Why would anyone work at a liquor store in the middle of the desert? These isolated locations have statistically higher rates of violent, cinematic crimes compared to real isolated locales. Either way, this is where filmmaker Filippo Savoia’s Modern Animals begins. This 10-minute short film opens with a stressed-out young man (Travis Nevin Tendler) immediately going into a verbal assault on an older woman (Beverly Crain) behind the counter, when she says about his soda, “Great choice. I love grape.” So much for a little friendly chit-chat. The stranger immediately starts into a diatribe about how the artificial sweeteners in soda lead to diabetes and to death.
The two quickly change the subject to a newspaper headline about the murder of a French tourist (Virginie Claude) not too far from their location. She feels sad for the young woman, and remarks about her youth and beauty. He goes on about the details of the tourist’s demise. He knows way too many facts, which doesn’t bode well for our liquor store clerk.

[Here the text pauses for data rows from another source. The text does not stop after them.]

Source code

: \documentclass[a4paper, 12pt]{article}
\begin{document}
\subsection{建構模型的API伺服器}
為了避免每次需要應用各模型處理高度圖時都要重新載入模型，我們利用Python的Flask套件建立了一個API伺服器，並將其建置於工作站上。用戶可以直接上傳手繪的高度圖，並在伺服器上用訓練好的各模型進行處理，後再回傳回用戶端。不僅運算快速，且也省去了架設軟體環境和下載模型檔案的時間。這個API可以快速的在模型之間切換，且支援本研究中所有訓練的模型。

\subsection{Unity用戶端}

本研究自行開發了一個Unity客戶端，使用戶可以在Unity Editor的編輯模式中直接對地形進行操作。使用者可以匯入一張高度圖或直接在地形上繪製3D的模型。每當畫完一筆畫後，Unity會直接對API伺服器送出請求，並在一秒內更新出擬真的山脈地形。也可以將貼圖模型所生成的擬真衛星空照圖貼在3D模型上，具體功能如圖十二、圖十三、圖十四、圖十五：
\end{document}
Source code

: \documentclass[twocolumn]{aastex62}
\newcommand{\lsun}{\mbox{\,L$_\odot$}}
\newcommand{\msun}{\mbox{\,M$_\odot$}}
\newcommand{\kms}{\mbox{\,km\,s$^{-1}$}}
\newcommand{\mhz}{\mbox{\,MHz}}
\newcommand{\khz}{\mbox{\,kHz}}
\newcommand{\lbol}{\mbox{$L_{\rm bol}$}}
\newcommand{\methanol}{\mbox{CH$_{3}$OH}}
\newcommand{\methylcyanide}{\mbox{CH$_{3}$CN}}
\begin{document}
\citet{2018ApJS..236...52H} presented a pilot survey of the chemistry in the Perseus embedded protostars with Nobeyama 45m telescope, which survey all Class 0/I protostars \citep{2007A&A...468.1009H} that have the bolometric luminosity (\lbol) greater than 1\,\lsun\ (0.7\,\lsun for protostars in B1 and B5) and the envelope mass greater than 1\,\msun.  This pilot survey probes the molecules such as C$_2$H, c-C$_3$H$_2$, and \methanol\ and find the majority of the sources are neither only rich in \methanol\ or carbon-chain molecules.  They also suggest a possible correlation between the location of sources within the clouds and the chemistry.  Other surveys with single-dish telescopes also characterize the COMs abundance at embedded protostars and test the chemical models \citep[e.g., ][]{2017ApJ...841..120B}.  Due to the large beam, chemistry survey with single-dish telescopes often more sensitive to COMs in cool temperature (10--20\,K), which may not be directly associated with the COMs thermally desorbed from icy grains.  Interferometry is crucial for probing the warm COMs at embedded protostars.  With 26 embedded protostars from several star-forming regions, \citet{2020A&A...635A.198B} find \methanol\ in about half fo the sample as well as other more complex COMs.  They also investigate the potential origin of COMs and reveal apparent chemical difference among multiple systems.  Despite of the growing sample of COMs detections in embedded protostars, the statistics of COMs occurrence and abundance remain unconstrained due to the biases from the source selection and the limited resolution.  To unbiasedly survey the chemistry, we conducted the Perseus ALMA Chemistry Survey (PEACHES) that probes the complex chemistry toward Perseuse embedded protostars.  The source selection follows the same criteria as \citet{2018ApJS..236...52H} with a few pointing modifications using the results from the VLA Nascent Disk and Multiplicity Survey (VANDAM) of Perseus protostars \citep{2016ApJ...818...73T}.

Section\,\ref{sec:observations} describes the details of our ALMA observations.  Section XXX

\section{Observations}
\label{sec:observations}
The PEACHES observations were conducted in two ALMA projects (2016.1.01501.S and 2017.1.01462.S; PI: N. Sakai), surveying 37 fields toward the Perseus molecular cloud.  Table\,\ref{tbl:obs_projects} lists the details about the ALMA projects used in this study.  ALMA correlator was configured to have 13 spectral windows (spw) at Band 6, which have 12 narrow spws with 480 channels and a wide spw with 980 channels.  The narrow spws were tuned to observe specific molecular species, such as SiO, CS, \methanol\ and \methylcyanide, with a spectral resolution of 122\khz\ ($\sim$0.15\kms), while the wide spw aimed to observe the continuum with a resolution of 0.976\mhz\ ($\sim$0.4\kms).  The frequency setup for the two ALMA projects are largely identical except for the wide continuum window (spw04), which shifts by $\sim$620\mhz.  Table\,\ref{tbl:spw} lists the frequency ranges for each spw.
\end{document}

“The stranger immediately starts into a diatribe about how the artificial sweeteners in soda lead to diabetes and to death…”
Modern Animals is primarily a debate about the nature of being human. For the young man, death is a natural part of life, like breathing, while killing is just a means of survival. It’s in our base, primal nature. The woman, on the other hand, believes that the difference between humans and animals is that we don’t have to succumb to our animal instinct but can choose to be better, to be different.
Filippo Savoia has bundled together himself an excellent short. The production and visual qualities feel cinematic with a subtle noir style. He composes visually appealing shots from start to finish. It would be interesting to see Savoia push his shot composition even further in future films. The performances are a little stiff, but passable for a cast who is working to fill its IMDB profile. The edited dialog comes off a little awkward at times, which is usually a sign of heavy editing in dialogue (not a bad thing) or the need for more rehearsal from the leads.
In terms of story, Modern Animals starts as one of those talking movie, where the psychopath has a lot to say. Savoia’s short is no different, but he brilliantly reigns in the dialogue rather than allow its protagonist to pretentiously drone on ad nauseam. Though there is quite of bit of talking and pontificating, our short-fused man gets the point with the right amount of words. The ending is sure to please audiences who love tense thrillers.